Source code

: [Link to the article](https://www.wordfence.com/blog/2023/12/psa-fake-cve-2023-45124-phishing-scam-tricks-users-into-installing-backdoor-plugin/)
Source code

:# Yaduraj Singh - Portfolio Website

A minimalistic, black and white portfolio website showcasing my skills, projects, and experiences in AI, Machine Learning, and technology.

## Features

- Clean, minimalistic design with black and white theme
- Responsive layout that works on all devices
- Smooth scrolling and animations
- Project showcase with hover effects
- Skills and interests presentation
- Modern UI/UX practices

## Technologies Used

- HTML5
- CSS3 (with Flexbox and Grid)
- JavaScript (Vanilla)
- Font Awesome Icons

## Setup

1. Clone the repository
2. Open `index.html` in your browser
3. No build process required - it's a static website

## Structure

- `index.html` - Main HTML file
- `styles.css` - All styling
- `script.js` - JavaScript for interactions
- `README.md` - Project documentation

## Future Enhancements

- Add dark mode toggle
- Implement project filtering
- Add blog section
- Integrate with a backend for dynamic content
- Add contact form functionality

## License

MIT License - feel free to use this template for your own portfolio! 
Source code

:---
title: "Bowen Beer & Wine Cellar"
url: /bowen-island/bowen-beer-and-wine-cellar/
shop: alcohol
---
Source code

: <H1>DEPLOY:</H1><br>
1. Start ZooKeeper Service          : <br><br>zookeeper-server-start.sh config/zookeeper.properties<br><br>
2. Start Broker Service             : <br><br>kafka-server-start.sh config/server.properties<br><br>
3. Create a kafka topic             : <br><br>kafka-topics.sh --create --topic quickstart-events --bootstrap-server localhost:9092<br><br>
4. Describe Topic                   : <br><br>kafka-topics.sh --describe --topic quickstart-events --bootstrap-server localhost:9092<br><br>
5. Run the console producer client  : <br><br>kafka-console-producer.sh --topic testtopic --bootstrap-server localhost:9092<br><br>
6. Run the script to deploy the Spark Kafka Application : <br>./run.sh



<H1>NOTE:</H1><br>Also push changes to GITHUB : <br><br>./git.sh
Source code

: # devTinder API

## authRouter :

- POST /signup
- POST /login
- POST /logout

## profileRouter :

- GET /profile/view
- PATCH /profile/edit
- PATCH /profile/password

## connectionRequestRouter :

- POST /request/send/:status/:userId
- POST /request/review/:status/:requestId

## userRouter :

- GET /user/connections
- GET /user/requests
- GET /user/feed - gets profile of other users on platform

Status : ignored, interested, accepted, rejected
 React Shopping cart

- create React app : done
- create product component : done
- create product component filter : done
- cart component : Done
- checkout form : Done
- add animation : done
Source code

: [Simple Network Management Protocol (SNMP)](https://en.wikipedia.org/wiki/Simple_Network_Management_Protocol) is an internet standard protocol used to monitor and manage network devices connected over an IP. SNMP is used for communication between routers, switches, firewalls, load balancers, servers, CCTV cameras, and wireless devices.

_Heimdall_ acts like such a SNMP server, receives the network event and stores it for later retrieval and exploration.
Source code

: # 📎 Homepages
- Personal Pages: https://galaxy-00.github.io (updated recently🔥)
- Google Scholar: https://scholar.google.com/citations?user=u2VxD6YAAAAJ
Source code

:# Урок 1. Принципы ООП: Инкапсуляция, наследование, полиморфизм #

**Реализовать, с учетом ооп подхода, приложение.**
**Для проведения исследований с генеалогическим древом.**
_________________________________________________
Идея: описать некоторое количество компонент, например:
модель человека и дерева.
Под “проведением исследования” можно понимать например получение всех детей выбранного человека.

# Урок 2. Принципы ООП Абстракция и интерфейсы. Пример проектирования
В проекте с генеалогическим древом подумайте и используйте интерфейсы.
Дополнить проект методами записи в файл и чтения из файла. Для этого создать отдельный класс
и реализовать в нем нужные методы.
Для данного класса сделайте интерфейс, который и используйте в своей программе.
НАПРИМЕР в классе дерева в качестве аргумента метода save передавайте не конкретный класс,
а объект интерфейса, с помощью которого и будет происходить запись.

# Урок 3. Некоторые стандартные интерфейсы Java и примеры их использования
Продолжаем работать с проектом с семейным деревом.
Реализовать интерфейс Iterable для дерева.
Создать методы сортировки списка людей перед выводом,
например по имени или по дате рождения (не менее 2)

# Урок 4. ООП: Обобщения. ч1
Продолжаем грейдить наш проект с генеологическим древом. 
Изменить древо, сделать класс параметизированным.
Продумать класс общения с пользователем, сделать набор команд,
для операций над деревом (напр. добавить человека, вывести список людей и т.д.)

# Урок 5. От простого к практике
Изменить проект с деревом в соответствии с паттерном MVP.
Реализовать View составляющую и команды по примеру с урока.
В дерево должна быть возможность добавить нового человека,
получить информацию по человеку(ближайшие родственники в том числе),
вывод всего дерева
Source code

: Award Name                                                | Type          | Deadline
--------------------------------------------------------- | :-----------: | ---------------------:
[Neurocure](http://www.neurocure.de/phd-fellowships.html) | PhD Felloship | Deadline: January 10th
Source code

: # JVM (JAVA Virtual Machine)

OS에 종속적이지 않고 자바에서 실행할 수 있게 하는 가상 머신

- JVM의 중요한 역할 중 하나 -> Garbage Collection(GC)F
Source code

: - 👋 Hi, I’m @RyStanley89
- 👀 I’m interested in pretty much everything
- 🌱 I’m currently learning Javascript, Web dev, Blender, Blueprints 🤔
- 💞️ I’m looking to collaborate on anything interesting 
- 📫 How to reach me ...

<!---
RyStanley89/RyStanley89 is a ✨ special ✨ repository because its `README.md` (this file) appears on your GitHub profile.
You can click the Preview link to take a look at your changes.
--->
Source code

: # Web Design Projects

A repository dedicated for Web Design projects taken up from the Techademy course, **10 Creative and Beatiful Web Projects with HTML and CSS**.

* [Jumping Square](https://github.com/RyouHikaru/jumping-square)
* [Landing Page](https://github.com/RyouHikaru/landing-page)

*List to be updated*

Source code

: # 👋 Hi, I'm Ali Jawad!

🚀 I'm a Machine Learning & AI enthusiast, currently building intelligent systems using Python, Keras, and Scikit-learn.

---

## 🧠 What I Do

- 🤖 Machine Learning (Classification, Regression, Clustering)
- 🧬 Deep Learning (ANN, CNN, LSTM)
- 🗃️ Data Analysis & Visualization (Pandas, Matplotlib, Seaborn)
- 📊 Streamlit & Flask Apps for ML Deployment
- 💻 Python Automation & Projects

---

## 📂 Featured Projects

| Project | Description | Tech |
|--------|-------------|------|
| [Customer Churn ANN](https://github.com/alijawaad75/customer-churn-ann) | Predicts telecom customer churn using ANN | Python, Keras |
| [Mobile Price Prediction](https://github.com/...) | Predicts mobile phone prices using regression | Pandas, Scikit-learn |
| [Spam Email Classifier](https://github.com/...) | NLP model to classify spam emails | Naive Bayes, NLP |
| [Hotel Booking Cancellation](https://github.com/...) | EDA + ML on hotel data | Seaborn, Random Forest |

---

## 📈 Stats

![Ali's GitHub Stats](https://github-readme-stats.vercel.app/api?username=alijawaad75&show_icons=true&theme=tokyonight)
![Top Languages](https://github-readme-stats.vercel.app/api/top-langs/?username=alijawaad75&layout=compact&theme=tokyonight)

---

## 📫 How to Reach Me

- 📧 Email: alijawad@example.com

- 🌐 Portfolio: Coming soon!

__________________________________________________

§ **What the task requires**
Give only a number, namely how many lines in the entries above hold the word "Python".

§ **Written solution**
3